Jakarta, MI - Jaksa Agung ST Burhanuddin melakukan perombakan besar di tubuh Kejaksaan Agung dengan merotasi dan memutasi 29 pejabat, termasuk sejumlah posisi strategis di Jaksa Agung Muda Bidang Tindak Pidana Khusus (Jampidsus).
Pergeseran itu menjadi sorotan karena menyentuh jajaran yang selama ini berada di garis depan penanganan perkara korupsi, termasuk tim yang menangani kasus mantan Jampidsus Febrie Adriansyah.
Rotasi tersebut tertuang dalam Surat Keputusan Jaksa Agung Nomor 381 tertanggal 22 Juli 2026 yang ditandatangani langsung oleh Jaksa Agung ST Burhanuddin.
Salah satu perubahan paling mencolok adalah pencopotan Syarief Sulaeman Nahdi dari jabatan Direktur Penyidikan Jampidsus. Syarief dipindahkan menjadi Direktur III pada Jaksa Agung Muda Bidang Intelijen Kejaksaan Agung. Posisinya kini diisi Rinaldi Umar yang sebelumnya menjabat Wakil Kepala Kejaksaan Tinggi Banten.
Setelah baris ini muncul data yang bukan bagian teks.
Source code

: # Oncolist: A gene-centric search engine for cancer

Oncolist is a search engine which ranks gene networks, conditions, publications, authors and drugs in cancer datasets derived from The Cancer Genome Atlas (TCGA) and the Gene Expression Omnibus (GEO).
Masuknya Rinaldi menjadi perhatian lantaran ia merupakan salah satu anggota Tim 9, tim internal yang menangani perkara dugaan korupsi yang menjerat mantan Jampidsus Febrie Adriansyah. Penempatan tersebut dinilai memperkuat posisi penyidik baru di tengah penanganan perkara yang menjadi perhatian publik.
Perombakan juga terjadi pada posisi Direktur Pengendalian Operasi Jampidsus. Muhammad Syarifuddin dipromosikan menjadi Kepala Kejaksaan Tinggi Sulawesi Selatan. Kursinya kemudian diisi Erich Folanda yang sebelumnya menjabat Wakil Kepala Kejaksaan Tinggi Jawa Tengah.
Selain dua posisi strategis tersebut, Jaksa Agung juga merotasi dua Koordinator di lingkungan Jampidsus, yakni Dandeni Herdiana dan Andi Suharlis. Langkah ini menandakan penyegaran tidak hanya menyasar pucuk pimpinan, tetapi juga struktur teknis yang menangani proses penyidikan perkara-perkara besar.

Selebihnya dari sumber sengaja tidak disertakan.